Look through the material below and give the number of lines where the string "LinkedIn" appears, without any other words.

□ □ □ □ □

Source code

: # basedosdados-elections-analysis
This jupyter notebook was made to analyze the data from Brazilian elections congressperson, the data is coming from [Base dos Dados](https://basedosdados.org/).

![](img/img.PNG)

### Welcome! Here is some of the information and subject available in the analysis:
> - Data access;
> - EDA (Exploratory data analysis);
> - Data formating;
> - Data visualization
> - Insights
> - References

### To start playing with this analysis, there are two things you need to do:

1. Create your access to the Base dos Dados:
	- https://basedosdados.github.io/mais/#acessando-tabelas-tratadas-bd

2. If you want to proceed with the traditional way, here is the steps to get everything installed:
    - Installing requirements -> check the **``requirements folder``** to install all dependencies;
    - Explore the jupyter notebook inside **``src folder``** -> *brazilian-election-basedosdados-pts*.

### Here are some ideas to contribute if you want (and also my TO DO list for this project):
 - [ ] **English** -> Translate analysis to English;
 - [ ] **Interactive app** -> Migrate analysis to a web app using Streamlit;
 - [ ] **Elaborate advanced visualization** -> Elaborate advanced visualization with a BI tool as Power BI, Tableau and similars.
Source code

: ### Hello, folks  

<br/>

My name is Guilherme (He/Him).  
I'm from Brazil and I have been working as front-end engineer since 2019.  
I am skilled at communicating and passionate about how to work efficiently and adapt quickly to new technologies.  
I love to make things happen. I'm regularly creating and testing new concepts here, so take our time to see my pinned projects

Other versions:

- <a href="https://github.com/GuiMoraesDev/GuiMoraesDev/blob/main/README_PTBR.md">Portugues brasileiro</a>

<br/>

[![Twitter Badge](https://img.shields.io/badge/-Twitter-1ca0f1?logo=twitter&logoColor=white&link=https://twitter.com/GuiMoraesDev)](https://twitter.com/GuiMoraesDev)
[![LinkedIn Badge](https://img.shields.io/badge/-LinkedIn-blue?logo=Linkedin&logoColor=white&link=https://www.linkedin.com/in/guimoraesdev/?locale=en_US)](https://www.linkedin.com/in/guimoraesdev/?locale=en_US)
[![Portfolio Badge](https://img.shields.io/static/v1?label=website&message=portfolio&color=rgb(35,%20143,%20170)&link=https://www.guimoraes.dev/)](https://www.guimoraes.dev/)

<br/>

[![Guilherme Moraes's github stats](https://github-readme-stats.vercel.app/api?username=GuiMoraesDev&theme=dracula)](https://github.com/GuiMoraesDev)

□ □ □ □ □

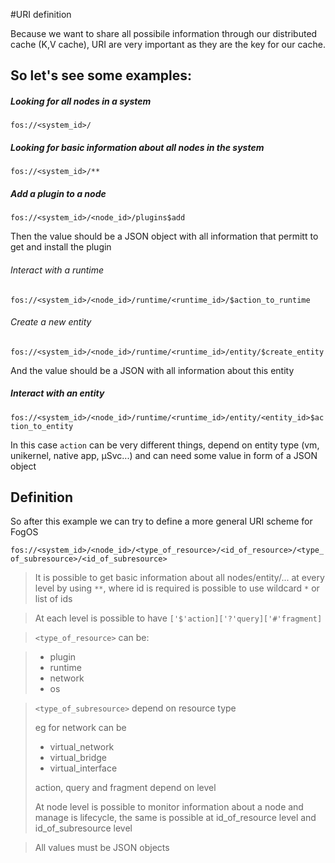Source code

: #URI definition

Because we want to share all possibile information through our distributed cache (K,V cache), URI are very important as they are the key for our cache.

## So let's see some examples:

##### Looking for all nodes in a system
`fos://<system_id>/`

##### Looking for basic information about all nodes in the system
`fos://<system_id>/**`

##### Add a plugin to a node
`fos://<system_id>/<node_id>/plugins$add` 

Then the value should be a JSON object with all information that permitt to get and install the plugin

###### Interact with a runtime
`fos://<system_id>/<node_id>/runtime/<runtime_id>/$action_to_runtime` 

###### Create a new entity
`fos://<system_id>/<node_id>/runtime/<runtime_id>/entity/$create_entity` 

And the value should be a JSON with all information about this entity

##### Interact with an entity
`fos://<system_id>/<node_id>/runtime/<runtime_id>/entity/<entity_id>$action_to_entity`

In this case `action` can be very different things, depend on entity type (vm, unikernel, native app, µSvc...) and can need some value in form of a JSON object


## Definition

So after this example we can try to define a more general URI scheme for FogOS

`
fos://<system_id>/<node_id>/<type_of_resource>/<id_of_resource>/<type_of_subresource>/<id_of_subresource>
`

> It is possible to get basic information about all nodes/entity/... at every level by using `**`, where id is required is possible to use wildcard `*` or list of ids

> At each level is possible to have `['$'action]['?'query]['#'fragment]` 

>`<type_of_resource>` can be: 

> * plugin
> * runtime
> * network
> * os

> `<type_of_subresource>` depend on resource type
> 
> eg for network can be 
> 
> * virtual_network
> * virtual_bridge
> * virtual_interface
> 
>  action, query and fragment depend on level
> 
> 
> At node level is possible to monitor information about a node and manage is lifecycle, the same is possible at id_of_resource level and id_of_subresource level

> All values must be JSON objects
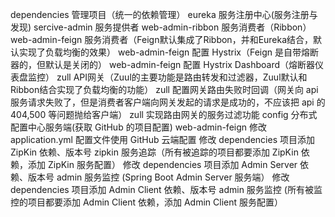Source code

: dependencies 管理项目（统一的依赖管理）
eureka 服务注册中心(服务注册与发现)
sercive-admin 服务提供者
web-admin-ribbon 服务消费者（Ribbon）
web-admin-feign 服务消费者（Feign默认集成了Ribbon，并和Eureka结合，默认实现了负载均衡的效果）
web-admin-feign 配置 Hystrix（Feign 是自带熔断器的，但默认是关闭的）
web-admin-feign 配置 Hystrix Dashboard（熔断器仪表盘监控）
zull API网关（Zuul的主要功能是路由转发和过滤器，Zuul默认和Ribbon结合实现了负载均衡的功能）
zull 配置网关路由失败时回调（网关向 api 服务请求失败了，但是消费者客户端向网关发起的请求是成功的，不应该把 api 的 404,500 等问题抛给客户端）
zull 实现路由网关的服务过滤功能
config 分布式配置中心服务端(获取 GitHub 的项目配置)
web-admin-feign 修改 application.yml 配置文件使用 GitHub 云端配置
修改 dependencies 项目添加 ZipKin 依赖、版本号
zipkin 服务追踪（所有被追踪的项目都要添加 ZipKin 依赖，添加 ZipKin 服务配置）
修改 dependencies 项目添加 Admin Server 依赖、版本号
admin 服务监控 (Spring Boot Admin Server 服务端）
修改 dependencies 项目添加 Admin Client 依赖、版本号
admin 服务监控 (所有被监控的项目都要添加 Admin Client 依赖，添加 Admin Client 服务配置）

□ □ □ □ □

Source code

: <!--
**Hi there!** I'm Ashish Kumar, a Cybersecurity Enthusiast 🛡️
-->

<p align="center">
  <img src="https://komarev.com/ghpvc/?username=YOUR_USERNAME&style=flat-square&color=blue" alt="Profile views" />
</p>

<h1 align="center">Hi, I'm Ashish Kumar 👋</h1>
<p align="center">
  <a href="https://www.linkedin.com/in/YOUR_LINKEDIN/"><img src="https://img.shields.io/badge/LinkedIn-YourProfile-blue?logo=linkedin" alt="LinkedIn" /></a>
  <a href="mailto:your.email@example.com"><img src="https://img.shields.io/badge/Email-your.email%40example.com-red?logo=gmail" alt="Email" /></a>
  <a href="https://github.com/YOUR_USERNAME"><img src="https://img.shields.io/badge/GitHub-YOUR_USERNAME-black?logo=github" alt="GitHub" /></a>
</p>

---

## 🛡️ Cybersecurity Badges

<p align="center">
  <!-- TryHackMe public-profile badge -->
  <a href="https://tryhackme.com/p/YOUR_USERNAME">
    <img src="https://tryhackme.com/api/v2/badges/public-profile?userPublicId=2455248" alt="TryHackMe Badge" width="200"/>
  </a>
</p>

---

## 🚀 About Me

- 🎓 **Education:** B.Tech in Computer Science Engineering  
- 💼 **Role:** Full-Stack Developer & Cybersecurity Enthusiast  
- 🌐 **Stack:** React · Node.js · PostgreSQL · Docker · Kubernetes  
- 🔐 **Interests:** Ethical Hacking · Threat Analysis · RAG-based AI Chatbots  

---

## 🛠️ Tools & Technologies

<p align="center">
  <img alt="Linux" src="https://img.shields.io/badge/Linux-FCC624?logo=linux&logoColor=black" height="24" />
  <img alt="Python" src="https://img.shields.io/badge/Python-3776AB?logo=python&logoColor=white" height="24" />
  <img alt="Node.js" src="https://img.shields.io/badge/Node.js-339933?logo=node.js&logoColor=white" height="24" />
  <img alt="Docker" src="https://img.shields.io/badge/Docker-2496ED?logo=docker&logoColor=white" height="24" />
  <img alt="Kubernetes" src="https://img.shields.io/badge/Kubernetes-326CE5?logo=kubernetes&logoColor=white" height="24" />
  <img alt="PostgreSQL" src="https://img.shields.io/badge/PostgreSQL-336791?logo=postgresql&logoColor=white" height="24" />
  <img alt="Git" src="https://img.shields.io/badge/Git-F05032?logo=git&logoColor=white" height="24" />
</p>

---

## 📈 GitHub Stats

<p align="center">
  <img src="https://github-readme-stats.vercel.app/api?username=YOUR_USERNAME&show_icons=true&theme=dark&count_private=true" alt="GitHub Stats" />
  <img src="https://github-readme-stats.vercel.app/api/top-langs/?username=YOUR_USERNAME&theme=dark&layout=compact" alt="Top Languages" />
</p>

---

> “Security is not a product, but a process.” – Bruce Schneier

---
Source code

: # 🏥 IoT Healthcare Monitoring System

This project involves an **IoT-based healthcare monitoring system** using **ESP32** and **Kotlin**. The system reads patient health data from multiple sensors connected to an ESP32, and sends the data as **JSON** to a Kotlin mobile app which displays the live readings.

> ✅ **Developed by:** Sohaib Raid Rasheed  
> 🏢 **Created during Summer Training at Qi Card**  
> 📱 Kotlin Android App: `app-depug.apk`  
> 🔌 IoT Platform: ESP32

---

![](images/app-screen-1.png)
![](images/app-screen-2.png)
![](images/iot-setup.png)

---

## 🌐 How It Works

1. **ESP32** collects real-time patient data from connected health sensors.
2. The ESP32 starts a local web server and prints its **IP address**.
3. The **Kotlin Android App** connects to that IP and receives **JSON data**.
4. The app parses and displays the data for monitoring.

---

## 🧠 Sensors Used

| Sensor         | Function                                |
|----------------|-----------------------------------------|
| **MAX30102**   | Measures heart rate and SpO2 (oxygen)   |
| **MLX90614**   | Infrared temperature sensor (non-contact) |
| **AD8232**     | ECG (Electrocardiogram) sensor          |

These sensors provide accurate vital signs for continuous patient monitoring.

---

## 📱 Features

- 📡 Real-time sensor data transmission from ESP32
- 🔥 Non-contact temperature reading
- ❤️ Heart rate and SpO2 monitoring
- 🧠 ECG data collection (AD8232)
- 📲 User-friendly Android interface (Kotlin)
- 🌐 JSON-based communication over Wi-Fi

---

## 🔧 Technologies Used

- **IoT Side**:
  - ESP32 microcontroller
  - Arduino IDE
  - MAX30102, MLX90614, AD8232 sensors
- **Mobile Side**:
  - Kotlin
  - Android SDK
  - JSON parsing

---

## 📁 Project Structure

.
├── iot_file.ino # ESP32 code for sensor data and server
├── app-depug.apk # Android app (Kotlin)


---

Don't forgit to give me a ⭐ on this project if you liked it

□ □ □ □ □

→ Problem solution:
2